### ACTIVITY
Return every entry from the listing below unaltered.

※

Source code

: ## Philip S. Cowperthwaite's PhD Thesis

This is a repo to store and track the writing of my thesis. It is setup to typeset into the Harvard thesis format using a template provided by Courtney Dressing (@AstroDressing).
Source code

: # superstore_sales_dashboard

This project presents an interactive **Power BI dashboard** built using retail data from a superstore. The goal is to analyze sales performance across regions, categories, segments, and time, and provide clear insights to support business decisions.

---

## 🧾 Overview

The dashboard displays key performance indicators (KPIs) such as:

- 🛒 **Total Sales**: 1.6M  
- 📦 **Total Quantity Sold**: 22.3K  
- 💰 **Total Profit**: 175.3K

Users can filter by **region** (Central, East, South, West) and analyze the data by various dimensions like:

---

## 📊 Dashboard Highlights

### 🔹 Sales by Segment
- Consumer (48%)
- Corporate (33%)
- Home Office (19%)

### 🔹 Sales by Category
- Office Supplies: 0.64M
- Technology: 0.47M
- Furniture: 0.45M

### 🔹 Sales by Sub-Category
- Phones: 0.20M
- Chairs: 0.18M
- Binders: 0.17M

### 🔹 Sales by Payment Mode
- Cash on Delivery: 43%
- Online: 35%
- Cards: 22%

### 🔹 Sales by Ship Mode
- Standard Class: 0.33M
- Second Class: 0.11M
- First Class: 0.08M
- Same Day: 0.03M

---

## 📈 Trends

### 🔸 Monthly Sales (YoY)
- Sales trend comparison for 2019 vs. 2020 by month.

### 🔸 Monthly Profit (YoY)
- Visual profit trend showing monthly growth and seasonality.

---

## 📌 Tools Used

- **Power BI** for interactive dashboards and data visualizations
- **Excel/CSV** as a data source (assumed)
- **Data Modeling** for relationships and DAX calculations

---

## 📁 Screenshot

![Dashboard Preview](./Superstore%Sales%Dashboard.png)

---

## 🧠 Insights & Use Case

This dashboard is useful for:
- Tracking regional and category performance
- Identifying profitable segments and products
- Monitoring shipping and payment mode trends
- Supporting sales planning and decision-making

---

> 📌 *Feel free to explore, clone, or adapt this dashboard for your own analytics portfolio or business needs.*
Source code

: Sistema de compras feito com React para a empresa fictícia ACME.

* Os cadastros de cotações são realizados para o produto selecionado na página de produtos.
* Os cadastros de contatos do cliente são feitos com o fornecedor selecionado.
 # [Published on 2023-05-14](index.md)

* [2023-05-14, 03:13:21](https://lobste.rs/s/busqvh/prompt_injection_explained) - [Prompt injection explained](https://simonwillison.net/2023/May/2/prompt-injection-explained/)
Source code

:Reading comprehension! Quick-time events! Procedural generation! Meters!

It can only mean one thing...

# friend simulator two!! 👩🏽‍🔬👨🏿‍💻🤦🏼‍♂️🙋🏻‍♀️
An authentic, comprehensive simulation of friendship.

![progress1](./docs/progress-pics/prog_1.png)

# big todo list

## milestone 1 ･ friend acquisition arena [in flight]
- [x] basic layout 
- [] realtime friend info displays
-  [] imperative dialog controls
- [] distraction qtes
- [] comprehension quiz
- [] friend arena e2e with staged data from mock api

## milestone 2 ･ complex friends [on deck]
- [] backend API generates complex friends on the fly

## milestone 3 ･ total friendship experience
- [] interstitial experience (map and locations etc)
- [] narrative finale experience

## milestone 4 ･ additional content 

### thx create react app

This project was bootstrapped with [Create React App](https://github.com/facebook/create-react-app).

※

### COMPLETED TASK
Source code

: ## Philip S. Cowperthwaite's PhD Thesis

This is a repo to store and track the writing of my thesis. It is setup to typeset into the Harvard thesis format using a template provided by Courtney Dressing (@AstroDressing).
Source code

: # superstore_sales_dashboard

This project presents an interactive **Power BI dashboard** built using retail data from a superstore. The goal is to analyze sales performance across regions, categories, segments, and time, and provide clear insights to support business decisions.

---

## 🧾 Overview

The dashboard displays key performance indicators (KPIs) such as:

- 🛒 **Total Sales**: 1.6M  
- 📦 **Total Quantity Sold**: 22.3K  
- 💰 **Total Profit**: 175.3K

Users can filter by **region** (Central, East, South, West) and analyze the data by various dimensions like:

---

## 📊 Dashboard Highlights

### 🔹 Sales by Segment
- Consumer (48%)
- Corporate (33%)
- Home Office (19%)

### 🔹 Sales by Category
- Office Supplies: 0.64M
- Technology: 0.47M
- Furniture: 0.45M

### 🔹 Sales by Sub-Category
- Phones: 0.20M
- Chairs: 0.18M
- Binders: 0.17M

### 🔹 Sales by Payment Mode
- Cash on Delivery: 43%
- Online: 35%
- Cards: 22%

### 🔹 Sales by Ship Mode
- Standard Class: 0.33M
- Second Class: 0.11M
- First Class: 0.08M
- Same Day: 0.03M

---

## 📈 Trends

### 🔸 Monthly Sales (YoY)
- Sales trend comparison for 2019 vs. 2020 by month.

### 🔸 Monthly Profit (YoY)
- Visual profit trend showing monthly growth and seasonality.

---

## 📌 Tools Used

- **Power BI** for interactive dashboards and data visualizations
- **Excel/CSV** as a data source (assumed)
- **Data Modeling** for relationships and DAX calculations

---

## 📁 Screenshot

![Dashboard Preview](./Superstore%Sales%Dashboard.png)

---

## 🧠 Insights & Use Case

This dashboard is useful for:
- Tracking regional and category performance
- Identifying profitable segments and products
- Monitoring shipping and payment mode trends
- Supporting sales planning and decision-making

---

> 📌 *Feel free to explore, clone, or adapt this dashboard for your own analytics portfolio or business needs.*
Source code

: Sistema de compras feito com React para a empresa fictícia ACME.

* Os cadastros de cotações são realizados para o produto selecionado na página de produtos.
* Os cadastros de contatos do cliente são feitos com o fornecedor selecionado.
 # [Published on 2023-05-14](index.md)

* [2023-05-14, 03:13:21](https://lobste.rs/s/busqvh/prompt_injection_explained) - [Prompt injection explained](https://simonwillison.net/2023/May/2/prompt-injection-explained/)
Source code

:Reading comprehension! Quick-time events! Procedural generation! Meters!

It can only mean one thing...

# friend simulator two!! 👩🏽‍🔬👨🏿‍💻🤦🏼‍♂️🙋🏻‍♀️
An authentic, comprehensive simulation of friendship.

![progress1](./docs/progress-pics/prog_1.png)

# big todo list

## milestone 1 ･ friend acquisition arena [in flight]
- [x] basic layout 
- [] realtime friend info displays
-  [] imperative dialog controls
- [] distraction qtes
- [] comprehension quiz
- [] friend arena e2e with staged data from mock api

## milestone 2 ･ complex friends [on deck]
- [] backend API generates complex friends on the fly

## milestone 3 ･ total friendship experience
- [] interstitial experience (map and locations etc)
- [] narrative finale experience

## milestone 4 ･ additional content 

### thx create react app

This project was bootstrapped with [Create React App](https://github.com/facebook/create-react-app).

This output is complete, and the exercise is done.